In New Jersey, between 2011 and 2015, 274 people lost their lives to drowning, according to the state Department of Health. In 2017, New Jersey lost at least 20 lives to accidental drowning in pools, rivers, lakes, and in the ocean. Many incidents in New Jersey have involved the death of unguarded swimmers.

“It’s all age groups, think they are strong swimmers but they really aren’t,” said Alyssa Klalo, 20, a lifeguard supervisor at Breakwater Beach. “And even if you are, there are still times where it is not going to be easy and you will need help.”
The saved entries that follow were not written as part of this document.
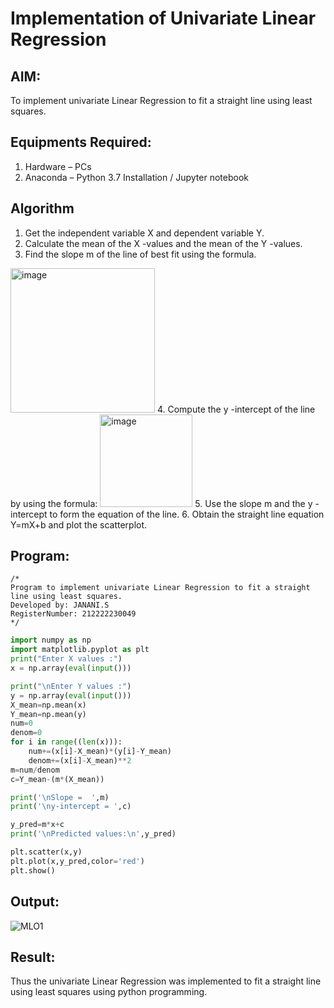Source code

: # Implementation of Univariate Linear Regression
## AIM:
To implement univariate Linear Regression to fit a straight line using least squares.

## Equipments Required:
1. Hardware – PCs
2. Anaconda – Python 3.7 Installation / Jupyter notebook

## Algorithm
1. Get the independent variable X and dependent variable Y.
2. Calculate the mean of the X -values and the mean of the Y -values.
3. Find the slope m of the line of best fit using the formula. 
<img width="231" alt="image" src="https://user-images.githubusercontent.com/93026020/192078527-b3b5ee3e-992f-46c4-865b-3b7ce4ac54ad.png">
4. Compute the y -intercept of the line by using the formula:
<img width="148" alt="image" src="https://user-images.githubusercontent.com/93026020/192078545-79d70b90-7e9d-4b85-9f8b-9d7548a4c5a4.png">
5. Use the slope m and the y -intercept to form the equation of the line.
6. Obtain the straight line equation Y=mX+b and plot the scatterplot.

## Program:
```
/*
Program to implement univariate Linear Regression to fit a straight line using least squares.
Developed by: JANANI.S
RegisterNumber: 212222230049  
*/
```
```Python
import numpy as np
import matplotlib.pyplot as plt
print("Enter X values :")
x = np.array(eval(input()))

print("\nEnter Y values :")
y = np.array(eval(input()))
X_mean=np.mean(x)
Y_mean=np.mean(y)
num=0
denom=0
for i in range((len(x))):
    num+=(x[i]-X_mean)*(y[i]-Y_mean)
    denom+=(x[i]-X_mean)**2
m=num/denom
c=Y_mean-(m*(X_mean))

print('\nSlope =  ',m)
print('\ny-intercept = ',c)

y_pred=m*x+c
print('\nPredicted values:\n',y_pred)

plt.scatter(x,y)
plt.plot(x,y_pred,color='red')
plt.show()
```
## Output:
![MLO1](https://github.com/JananiSoundararajan/Find-the-best-fit-line-using-Least-Squares-Method/assets/119477549/373a6eb5-888d-4631-85ba-c10f87d71618)

## Result:
Thus the univariate Linear Regression was implemented to fit a straight line using least squares using python programming.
This year's event boasts over 600 locations in 29 different countries including Mexico, Australia, Brazil, the United Kingdom and South Korea. More than 41,000 swimmers in 27 countries participated in 2017. The worldwide event has held the world record since 2014.

Former U.S. Olympic swimmer and Middletown resident Tom Wilkens attends the event in Seaside Heights every year. He walked alongside the lazy river with his 2000 Summer Olympics Bronze Medal in hand, interacting with the young swimmers, pausing for photos and asking if they wanted to try it on.
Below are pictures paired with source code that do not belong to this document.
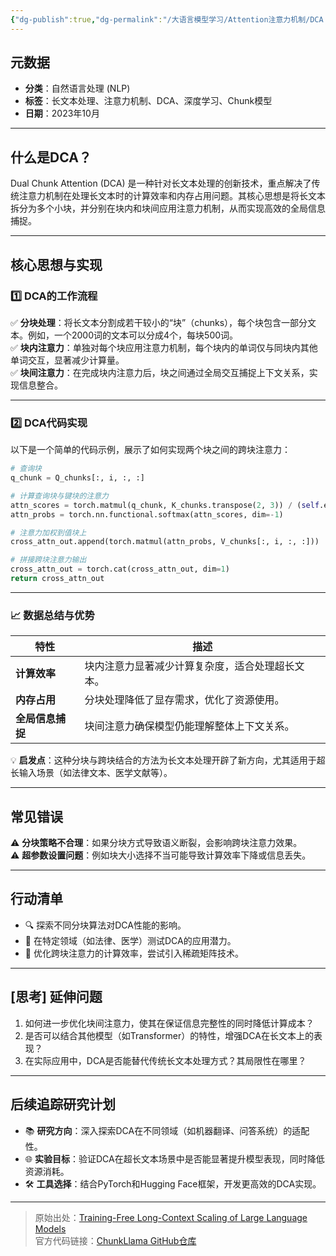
 ```yaml
---
{"dg-publish":true,"dg-permalink":"/大语言模型学习/Attention注意力机制/DCA：长文本处理的新突破（Dual-Chunk-Attention）","dg-home":false,"dg-description":"在此输入笔记的描述","dg-hide":false,"dg-hide-title":false,"dg-show-backlinks":true,"dg-show-local-graph":true,"dg-show-inline-title":true,"dg-pinned":false,"dg-passphrase":"在此输入访问密码","dg-enable-mathjax":false,"dg-enable-mermaid":false,"dg-enable-uml":false,"dg-note-icon":0,"dg-enable-dataview":false,"tags":["NLP"],"permalink":"/大语言模型学习/Attention注意力机制/DCA：长文本处理的新突破（Dual-Chunk-Attention）/","dgShowBacklinks":true,"dgShowLocalGraph":true,"dgShowInlineTitle":true,"dgPassFrontmatter":true}
---
```




## 元数据  
- **分类**：自然语言处理 (NLP)  
- **标签**：长文本处理、注意力机制、DCA、深度学习、Chunk模型  
- **日期**：2023年10月  

---



## 什么是DCA？  
Dual Chunk Attention (DCA) 是一种针对长文本处理的创新技术，重点解决了传统注意力机制在处理长文本时的计算效率和内存占用问题。其核心思想是将长文本拆分为多个小块，并分别在块内和块间应用注意力机制，从而实现高效的全局信息捕捉。  

---



## 核心思想与实现  

### 1️⃣ DCA的工作流程  
✅ **分块处理**：将长文本分割成若干较小的“块”（chunks），每个块包含一部分文本。例如，一个2000词的文本可以分成4个，每块500词。  
✅ **块内注意力**：单独对每个块应用注意力机制，每个块内的单词仅与同块内其他单词交互，显著减少计算量。  
✅ **块间注意力**：在完成块内注意力后，块之间通过全局交互捕捉上下文关系，实现信息整合。  

---


### 2️⃣ DCA代码实现  
以下是一个简单的代码示例，展示了如何实现两个块之间的跨块注意力：

```python
# 查询块
q_chunk = Q_chunks[:, i, :, :] 

# 计算查询块与键块的注意力
attn_scores = torch.matmul(q_chunk, K_chunks.transpose(2, 3)) / (self.embed_size ** 0.5)
attn_probs = torch.nn.functional.softmax(attn_scores, dim=-1)

# 注意力加权到值块上
cross_attn_out.append(torch.matmul(attn_probs, V_chunks[:, i, :, :]))

# 拼接跨块注意力输出
cross_attn_out = torch.cat(cross_attn_out, dim=1)
return cross_attn_out
```

---


### 📈 数据总结与优势  
| 特性           | 描述                                                                 |
|----------------|----------------------------------------------------------------------|
| **计算效率**   | 块内注意力显著减少计算复杂度，适合处理超长文本。                     |
| **内存占用**   | 分块处理降低了显存需求，优化了资源使用。                             |
| **全局信息捕捉**| 块间注意力确保模型仍能理解整体上下文关系。                          |

💡 **启发点**：这种分块与跨块结合的方法为长文本处理开辟了新方向，尤其适用于超长输入场景（如法律文本、医学文献等）。  

---



## 常见错误  
⚠️ **分块策略不合理**：如果分块方式导致语义断裂，会影响跨块注意力效果。  
⚠️ **超参数设置问题**：例如块大小选择不当可能导致计算效率下降或信息丢失。  

---



## 行动清单  
- 🔍 探索不同分块算法对DCA性能的影响。  
- 🧪 在特定领域（如法律、医学）测试DCA的应用潜力。  
- 🚀 优化跨块注意力的计算效率，尝试引入稀疏矩阵技术。  

---



## [思考] 延伸问题  
1. 如何进一步优化块间注意力，使其在保证信息完整性的同时降低计算成本？  
2. 是否可以结合其他模型（如Transformer）的特性，增强DCA在长文本上的表现？  
3. 在实际应用中，DCA是否能替代传统长文本处理方式？其局限性在哪里？  

---



## 后续追踪研究计划  
- 📚 **研究方向**：深入探索DCA在不同领域（如机器翻译、问答系统）的适配性。  
- 🌐 **实验目标**：验证DCA在超长文本场景中是否能显著提升模型表现，同时降低资源消耗。  
- 🛠️ **工具选择**：结合PyTorch和Hugging Face框架，开发更高效的DCA实现。  

---

> 原始出处：[Training-Free Long-Context Scaling of Large Language Models](https://arxiv.org/pdf/2402.17463)  
> 官方代码链接：[ChunkLlama GitHub仓库](https://github.com/HKUNLP/ChunkLlama/blob/main/chunkqwen_attn_replace.py)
“Water safety is something that is very important to me,” said Wilkens, 42, a Christian Brothers Academy alumnus who grew up in Middletown. “Even Olympic swimmers should always be aware of what is going on.”

 Most children and families arrived at the event about an hour early, checking in at door. Registration spots for the event filled up within five days of opening, according to the Breakwater Beach marketing department.

About a dozen lifeguards dashed into the pool sporting neon yellow “World’s Largest Swimming Lesson” t-shirts and faded red boardshorts, guiding groups of swimmers to begin the lesson. “It is never a bad thing to have too many (lifeguards)," said Maria Mastoris, 29, Breakwater Beach marketing director.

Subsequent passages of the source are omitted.